Classical machine learning
Before deep learning is on the table, classical ML solves most contest tabular problems faster, with fewer bugs, and with smaller compute. This page sweeps the scikit-learn families you must own: regression, classification, ensembles, cross-validation, clustering, dimensionality reduction.
The contest workflow
- Load & inspect.
pd.read_csv,.info(),.describe(), scan for NaNs, look at value distributions. - Train/val/test split. Stratified for classification; time-based for time series. Never mix.
- Baseline model. Logistic regression or random forest with default params. Whatever you build later must beat this.
- Feature engineering. Numerical: standardize / log-transform. Categorical: one-hot or target encode. Date: extract year / month / day-of-week.

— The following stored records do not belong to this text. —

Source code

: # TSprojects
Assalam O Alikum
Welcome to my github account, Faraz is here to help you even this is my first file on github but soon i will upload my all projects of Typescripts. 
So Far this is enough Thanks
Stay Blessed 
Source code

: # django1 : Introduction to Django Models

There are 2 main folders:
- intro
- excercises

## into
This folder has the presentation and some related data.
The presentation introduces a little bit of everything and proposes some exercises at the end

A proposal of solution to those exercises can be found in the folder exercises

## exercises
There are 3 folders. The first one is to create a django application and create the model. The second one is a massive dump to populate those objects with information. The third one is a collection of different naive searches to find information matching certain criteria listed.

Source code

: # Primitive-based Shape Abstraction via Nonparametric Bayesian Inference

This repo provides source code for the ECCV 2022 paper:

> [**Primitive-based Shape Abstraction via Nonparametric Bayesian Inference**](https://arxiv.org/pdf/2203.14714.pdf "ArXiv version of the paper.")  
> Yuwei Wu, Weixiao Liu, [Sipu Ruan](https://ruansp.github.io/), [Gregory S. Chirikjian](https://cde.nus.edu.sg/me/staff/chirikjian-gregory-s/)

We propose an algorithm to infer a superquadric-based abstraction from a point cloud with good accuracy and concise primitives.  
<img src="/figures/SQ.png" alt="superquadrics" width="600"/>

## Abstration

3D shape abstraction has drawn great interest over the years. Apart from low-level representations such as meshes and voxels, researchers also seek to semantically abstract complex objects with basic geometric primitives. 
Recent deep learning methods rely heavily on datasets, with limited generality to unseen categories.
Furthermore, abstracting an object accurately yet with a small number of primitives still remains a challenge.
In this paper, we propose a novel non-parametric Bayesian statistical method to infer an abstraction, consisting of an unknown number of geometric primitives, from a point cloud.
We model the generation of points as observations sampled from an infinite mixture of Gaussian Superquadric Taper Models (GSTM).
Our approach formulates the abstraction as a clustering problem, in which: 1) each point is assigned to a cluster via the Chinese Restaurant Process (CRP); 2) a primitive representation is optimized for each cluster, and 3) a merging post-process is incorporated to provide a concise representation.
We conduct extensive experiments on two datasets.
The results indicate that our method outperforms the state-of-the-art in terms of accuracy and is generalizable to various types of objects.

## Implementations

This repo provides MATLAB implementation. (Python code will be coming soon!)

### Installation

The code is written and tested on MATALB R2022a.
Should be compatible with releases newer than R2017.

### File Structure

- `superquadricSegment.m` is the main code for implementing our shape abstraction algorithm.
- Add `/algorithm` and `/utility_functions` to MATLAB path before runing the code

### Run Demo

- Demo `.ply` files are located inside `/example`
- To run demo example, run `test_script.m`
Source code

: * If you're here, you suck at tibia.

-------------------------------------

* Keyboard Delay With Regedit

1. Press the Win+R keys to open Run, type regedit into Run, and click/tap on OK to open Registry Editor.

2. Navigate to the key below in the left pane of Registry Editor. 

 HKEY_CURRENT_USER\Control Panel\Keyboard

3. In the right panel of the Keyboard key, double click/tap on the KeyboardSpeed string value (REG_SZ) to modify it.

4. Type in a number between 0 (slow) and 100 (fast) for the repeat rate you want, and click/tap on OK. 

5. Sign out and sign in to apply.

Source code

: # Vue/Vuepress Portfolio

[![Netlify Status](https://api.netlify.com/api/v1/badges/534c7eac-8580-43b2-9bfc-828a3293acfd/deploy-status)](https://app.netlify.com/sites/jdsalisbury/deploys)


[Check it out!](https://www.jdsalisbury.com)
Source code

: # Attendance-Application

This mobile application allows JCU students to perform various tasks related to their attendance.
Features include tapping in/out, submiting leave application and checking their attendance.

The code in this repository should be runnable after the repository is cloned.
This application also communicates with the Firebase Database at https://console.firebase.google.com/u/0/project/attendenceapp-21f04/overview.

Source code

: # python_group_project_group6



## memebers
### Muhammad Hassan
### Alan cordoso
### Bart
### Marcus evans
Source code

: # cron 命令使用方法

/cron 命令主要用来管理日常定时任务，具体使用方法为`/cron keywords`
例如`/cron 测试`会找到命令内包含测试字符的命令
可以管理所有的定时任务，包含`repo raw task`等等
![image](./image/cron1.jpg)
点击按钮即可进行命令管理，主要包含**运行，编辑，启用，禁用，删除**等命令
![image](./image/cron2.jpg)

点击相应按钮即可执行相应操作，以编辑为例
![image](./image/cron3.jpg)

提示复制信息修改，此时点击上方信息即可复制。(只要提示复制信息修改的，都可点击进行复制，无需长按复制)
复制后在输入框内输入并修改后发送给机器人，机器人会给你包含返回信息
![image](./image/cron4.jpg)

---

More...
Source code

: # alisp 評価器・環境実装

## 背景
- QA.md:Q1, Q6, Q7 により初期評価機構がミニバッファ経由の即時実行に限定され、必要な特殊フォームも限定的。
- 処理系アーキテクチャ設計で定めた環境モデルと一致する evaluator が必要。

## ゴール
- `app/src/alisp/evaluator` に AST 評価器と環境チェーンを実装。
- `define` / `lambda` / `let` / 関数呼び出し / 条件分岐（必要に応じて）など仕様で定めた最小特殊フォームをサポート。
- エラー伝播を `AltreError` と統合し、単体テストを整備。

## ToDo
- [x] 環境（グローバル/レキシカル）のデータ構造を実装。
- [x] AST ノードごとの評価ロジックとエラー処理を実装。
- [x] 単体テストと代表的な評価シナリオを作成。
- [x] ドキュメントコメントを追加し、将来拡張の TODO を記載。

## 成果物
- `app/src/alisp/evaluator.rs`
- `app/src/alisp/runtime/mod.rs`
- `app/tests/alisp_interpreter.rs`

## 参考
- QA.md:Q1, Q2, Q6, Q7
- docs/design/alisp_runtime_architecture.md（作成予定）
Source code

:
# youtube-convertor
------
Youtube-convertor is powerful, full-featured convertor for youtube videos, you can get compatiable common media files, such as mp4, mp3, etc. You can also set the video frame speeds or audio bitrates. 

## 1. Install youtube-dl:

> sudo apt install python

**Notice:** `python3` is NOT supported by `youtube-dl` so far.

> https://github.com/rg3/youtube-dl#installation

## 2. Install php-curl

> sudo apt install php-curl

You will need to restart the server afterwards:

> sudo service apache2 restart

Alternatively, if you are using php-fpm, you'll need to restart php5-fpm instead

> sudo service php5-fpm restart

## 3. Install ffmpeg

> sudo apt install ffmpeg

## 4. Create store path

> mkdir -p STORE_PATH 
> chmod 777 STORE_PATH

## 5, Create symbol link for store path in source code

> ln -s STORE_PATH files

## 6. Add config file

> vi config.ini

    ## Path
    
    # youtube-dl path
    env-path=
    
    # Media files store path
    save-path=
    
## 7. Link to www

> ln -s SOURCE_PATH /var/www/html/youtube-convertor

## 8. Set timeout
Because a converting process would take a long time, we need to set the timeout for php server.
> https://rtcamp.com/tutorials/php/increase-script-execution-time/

- Model search. Try 2–3 model families, tune each with cross-validation.
- Ensemble. Average top models. Usually +1–3% on the leaderboard.
- Reproduce. Fix random seeds, save the trained model, log the val score.
Regression
Linear regression
Closed-form solution; assumes linear relationship + Gaussian errors. The baseline every other model is judged against.

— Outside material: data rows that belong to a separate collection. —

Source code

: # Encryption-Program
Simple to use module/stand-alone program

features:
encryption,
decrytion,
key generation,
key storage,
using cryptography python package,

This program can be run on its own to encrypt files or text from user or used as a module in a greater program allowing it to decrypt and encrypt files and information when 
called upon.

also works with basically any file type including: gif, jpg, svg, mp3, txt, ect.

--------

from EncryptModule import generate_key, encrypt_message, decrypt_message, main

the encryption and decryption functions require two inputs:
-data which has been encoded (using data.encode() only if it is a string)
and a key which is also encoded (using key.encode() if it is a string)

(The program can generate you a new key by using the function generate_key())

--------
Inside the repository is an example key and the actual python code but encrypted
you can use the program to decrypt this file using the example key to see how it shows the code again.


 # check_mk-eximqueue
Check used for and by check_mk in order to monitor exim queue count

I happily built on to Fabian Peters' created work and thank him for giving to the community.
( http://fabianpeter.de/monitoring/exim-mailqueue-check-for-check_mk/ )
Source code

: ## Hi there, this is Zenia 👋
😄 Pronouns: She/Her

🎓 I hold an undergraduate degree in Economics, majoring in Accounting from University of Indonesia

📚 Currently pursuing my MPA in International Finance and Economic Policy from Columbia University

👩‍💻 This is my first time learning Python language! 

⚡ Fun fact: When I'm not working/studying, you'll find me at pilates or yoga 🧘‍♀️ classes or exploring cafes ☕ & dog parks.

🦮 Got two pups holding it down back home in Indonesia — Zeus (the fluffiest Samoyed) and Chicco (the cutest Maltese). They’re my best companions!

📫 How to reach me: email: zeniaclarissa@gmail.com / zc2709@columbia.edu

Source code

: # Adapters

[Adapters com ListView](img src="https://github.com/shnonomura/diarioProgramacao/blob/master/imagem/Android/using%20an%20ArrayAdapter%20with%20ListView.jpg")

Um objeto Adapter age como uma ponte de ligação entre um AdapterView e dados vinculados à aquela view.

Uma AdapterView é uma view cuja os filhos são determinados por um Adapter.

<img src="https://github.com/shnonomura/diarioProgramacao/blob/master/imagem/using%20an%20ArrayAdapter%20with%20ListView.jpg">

sklearn.linear_model.LinearRegression
Ridge & Lasso
Linear regression + L2 (Ridge) or L1 (Lasso) regularization. Lasso also performs feature selection by zeroing weights.

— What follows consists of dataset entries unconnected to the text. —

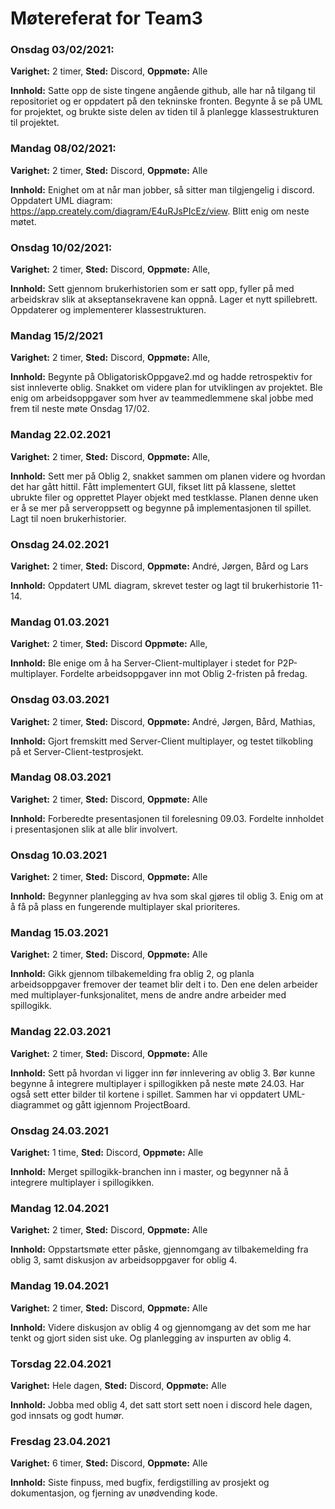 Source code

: # Møtereferat for Team3

### Onsdag 03/02/2021:
**Varighet:** 2 timer,
**Sted:** Discord,
**Oppmøte:** Alle

**Innhold:** Satte opp de siste tingene angående github, alle har nå tilgang til repositoriet og er oppdatert på den tekninske fronten.
Begynte å se på UML for projektet, og brukte siste delen av tiden til å planlegge klassestrukturen til projektet.


### Mandag 08/02/2021:
**Varighet:** 2 timer,
**Sted:** Discord,
**Oppmøte:** Alle

**Innhold:** Enighet om at når man jobber, så sitter man tilgjengelig i discord.
Oppdatert UML diagram: https://app.creately.com/diagram/E4uRJsPIcEz/view. Blitt enig om neste møtet.


### Onsdag 10/02/2021:
**Varighet:** 2 timer,
**Sted:** Discord,
**Oppmøte:** Alle,

**Innhold:** Sett gjennom brukerhistorien som er satt opp, fyller på med arbeidskrav slik at akseptansekravene kan oppnå. Lager
et nytt spillebrett. Oppdaterer og implementerer klassestrukturen.


### Mandag 15/2/2021
**Varighet:** 2 timer,
**Sted:** Discord,
**Oppmøte:** Alle,

**Innhold:** Begynte på ObligatoriskOppgave2.md og hadde retrospektiv for sist innleverte oblig. Snakket om videre plan for utviklingen
av projektet. Ble enig om arbeidsoppgaver som hver av teammedlemmene skal jobbe med frem til neste møte Onsdag 17/02.


### Mandag 22.02.2021
**Varighet:** 2 timer, 
**Sted:** Discord,
**Oppmøte:** Alle,

**Innhold:** Sett mer på Oblig 2, snakket sammen om planen videre og hvordan det har gått hittil. Fått implementert GUI, fikset litt på klassene, slettet
ubrukte filer og opprettet Player objekt med testklasse. Planen denne uken er å se mer på serveroppsett og begynne på implementasjonen til spillet.
Lagt til noen brukerhistorier.


### Onsdag 24.02.2021
**Varighet:** 2 timer,
**Sted:** Discord,
**Oppmøte:** André, Jørgen, Bård og Lars

**Innhold:** Oppdatert UML diagram, skrevet tester og lagt til brukerhistorie 11-14.


### Mandag 01.03.2021
**Varighet:** 2 timer,
**Sted:** Discord
**Oppmøte:** Alle,

**Innhold:** Ble enige om å ha Server-Client-multiplayer i stedet for P2P-multiplayer. 
Fordelte arbeidsoppgaver inn mot Oblig 2-fristen på fredag.


### Onsdag 03.03.2021
**Varighet:** 2 timer,
**Sted:** Discord,
**Oppmøte:** André, Jørgen, Bård, Mathias,

**Innhold:** Gjort fremskitt med Server-Client multiplayer, og testet tilkobling
på et Server-Client-testprosjekt.

### Mandag 08.03.2021
**Varighet:** 2 timer,
**Sted:** Discord,
**Oppmøte:** Alle

**Innhold:** Forberedte presentasjonen til forelesning 09.03. Fordelte innholdet
i presentasjonen slik at alle blir involvert.


### Onsdag 10.03.2021
**Varighet:** 2 timer,
**Sted:** Discord,
**Oppmøte:** Alle

**Innhold:** Begynner planlegging av hva som skal gjøres til oblig 3. Enig om at
å få på plass en fungerende multiplayer skal prioriteres.


### Mandag 15.03.2021
**Varighet:** 2 timer,
**Sted:** Discord,
**Oppmøte:** Alle

**Innhold:** Gikk gjennom tilbakemelding fra oblig 2, og planla arbeidsoppgaver
fremover der teamet blir delt i to. Den ene delen arbeider med
multiplayer-funksjonalitet, mens de andre andre arbeider med spillogikk.


### Mandag 22.03.2021
**Varighet:** 2 timer,
**Sted:** Discord,
**Oppmøte:** Alle

**Innhold:** Sett på hvordan vi ligger inn før innlevering av oblig 3. Bør kunne
begynne å integrere multiplayer i spillogikken på neste møte 24.03. Har også sett
etter bilder til kortene i spillet. Sammen har vi oppdatert UML-diagrammet og gått igjennom ProjectBoard.



### Onsdag 24.03.2021
**Varighet:** 1 time,
**Sted:** Discord,
**Oppmøte:** Alle

**Innhold:** Merget spillogikk-branchen inn i master, og begynner nå å integrere
multiplayer i spillogikken.


### Mandag 12.04.2021
**Varighet:** 2 timer,
**Sted:** Discord,
**Oppmøte:** Alle

**Innhold:** Oppstartsmøte etter påske, gjennomgang av tilbakemelding fra oblig 3, samt
diskusjon av arbeidsoppgaver for oblig 4.


### Mandag 19.04.2021
**Varighet:** 2 timer,
**Sted:** Discord,
**Oppmøte:** Alle

**Innhold:** Videre diskusjon av oblig 4 og gjennomgang av det som me har tenkt og
gjort siden sist uke. Og planlegging av inspurten av oblig 4.


### Torsdag 22.04.2021
**Varighet:** Hele dagen,
**Sted:** Discord,
**Oppmøte:** Alle

**Innhold:** Jobba med oblig 4, det satt stort sett noen i discord hele dagen,
god innsats og godt humør.


### Fresdag 23.04.2021
**Varighet:** 6 timer,
**Sted:** Discord,
**Oppmøte:** Alle

**Innhold:** Siste finpuss, med bugfix, ferdigstilling av prosjekt og dokumentasjon, 
og fjerning av unødvending kode.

Ridge(alpha=1.0) · Lasso(alpha=0.1)
Elastic Net
L1 + L2 combined. Good default when you don't know which kind of regularization helps.
ElasticNet(alpha=0.1, l1_ratio=0.5)
Gradient-boosted trees
Sequential additive trees. State-of-the-art on tabular data — usually beats neural nets on small/medium structured datasets.
HistGradientBoostingRegressor() or external xgboost / lightgbm
Metrics: MAE, MSE, RMSE, R². Pick based on the problem — RMSE penalizes large errors more; MAE is robust to outliers.
Classification
Logistic regression
Linear decision boundary, probabilistic output via sigmoid. Fast, interpretable, hard to overfit.
LogisticRegression(C=1.0, max_iter=1000)
k-Nearest Neighbors
Lazy learner — no model is "fit"; prediction looks at the k closest training points. Sensitive to feature scaling.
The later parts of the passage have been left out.